セキュリティの要は技術ではなく人そのものだと痛感する出来事ですね。
記事の説明
静岡県三島市において、市職員が業務で知り得た個人情報を友人に漏らした問題が明らかとなりました。加害者は市民課に所属する30歳の主事で、昨年8月に業務上知り得た情報を第三者に開示。市民からの通報をきっかけに事態が発覚し、当人も聞き取りに対し漏洩の事実を認め、関係者に謝罪したとのことです。
この不祥事に対し、市は当該職員を8月14日付で「減給10分の1、3カ月間」の懲戒処分としました。さらに、管理監督責任として当該部長と課長には文書訓告を科しています。
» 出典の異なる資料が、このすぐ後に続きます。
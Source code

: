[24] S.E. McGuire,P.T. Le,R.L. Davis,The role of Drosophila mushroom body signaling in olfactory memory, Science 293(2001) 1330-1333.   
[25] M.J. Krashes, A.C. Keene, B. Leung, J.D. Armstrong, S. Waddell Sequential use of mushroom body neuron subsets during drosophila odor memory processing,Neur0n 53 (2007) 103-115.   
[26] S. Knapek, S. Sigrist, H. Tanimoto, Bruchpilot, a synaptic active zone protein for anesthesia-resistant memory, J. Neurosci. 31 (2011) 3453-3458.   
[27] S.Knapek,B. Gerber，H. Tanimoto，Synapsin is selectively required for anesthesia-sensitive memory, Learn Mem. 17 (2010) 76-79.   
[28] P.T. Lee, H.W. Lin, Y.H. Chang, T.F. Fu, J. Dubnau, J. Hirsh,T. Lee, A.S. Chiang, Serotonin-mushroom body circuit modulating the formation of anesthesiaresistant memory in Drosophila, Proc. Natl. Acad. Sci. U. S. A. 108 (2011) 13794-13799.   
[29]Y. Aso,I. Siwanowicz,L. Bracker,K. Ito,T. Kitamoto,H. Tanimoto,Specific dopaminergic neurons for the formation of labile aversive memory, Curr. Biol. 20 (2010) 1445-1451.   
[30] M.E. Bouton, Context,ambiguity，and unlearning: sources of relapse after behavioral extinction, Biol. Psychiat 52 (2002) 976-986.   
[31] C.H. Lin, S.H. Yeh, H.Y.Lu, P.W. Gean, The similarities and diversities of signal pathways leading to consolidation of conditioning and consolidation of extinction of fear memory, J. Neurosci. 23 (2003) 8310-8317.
しかしながら、この処分の内容に対しては「軽すぎる」といった県民からの厳しい声が相次いでいます。個人情報を扱う立場にある行政職員のモラルや、情報管理のあり方に対する不信感が拭えないという意見も少なくありません。三島市の豊岡市長は「市民の信頼回復に努める」とコメントしていますが、行政に対する市民の目はこれまで以上に厳しくなることが予想されます。
高村の考え
この報道を受けて、まず思ったのは、「やはり漏れるのは人からだな」ということです。
どれだけ技術的な防御壁を築いても、結局のところ“人”の問題が最後の防衛線となります。
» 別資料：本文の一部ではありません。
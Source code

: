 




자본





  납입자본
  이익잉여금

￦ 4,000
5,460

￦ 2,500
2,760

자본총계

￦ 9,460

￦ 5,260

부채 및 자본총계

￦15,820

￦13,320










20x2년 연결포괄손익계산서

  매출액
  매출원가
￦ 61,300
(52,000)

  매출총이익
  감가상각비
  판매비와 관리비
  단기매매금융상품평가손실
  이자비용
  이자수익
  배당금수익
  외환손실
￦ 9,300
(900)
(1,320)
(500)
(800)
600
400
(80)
今回のような情報漏洩は、技術的なセキュリティでは防ぎきれない典型的な事例です。
セキュリティの世界では、人的ミスや内部不正が最大の脅威であるとされています。
業務の一環で得た情報を、善意や悪意を問わず個人的な関係に流用してしまうというのは、公務員としてあってはならない行為であり、職業倫理が強く問われる問題です。
行政システムそのものが堅牢であっても、それを運用する職員のリテラシーが追いついていなければ、いとも簡単にセキュリティの網は破られます。
今回の件で「処分が軽すぎる」と感じた県民の声に私は同意ですね。
市民から預かる情報は“資産”であり、“信頼”そのものですからね。
セキュリティ教育は一過性の研修ではなく、不断の努力と継続が必要です。
教える側にとっても学ぶ側にとっても、地道で手間のかかる取り組みではありますが、行政に従事するすべての職員が“当事者意識”を持たなければ、同じような事故は繰り返されるでしょう。
信頼は一度失えば、回復には長い年月がかかります。
三島市だけでなく、すべての自治体がこの問題を“他人事”ではなく“自分事”として受け止め、再発防止策の強化とともに、職員の意識改革に本腰を入れるべき時です。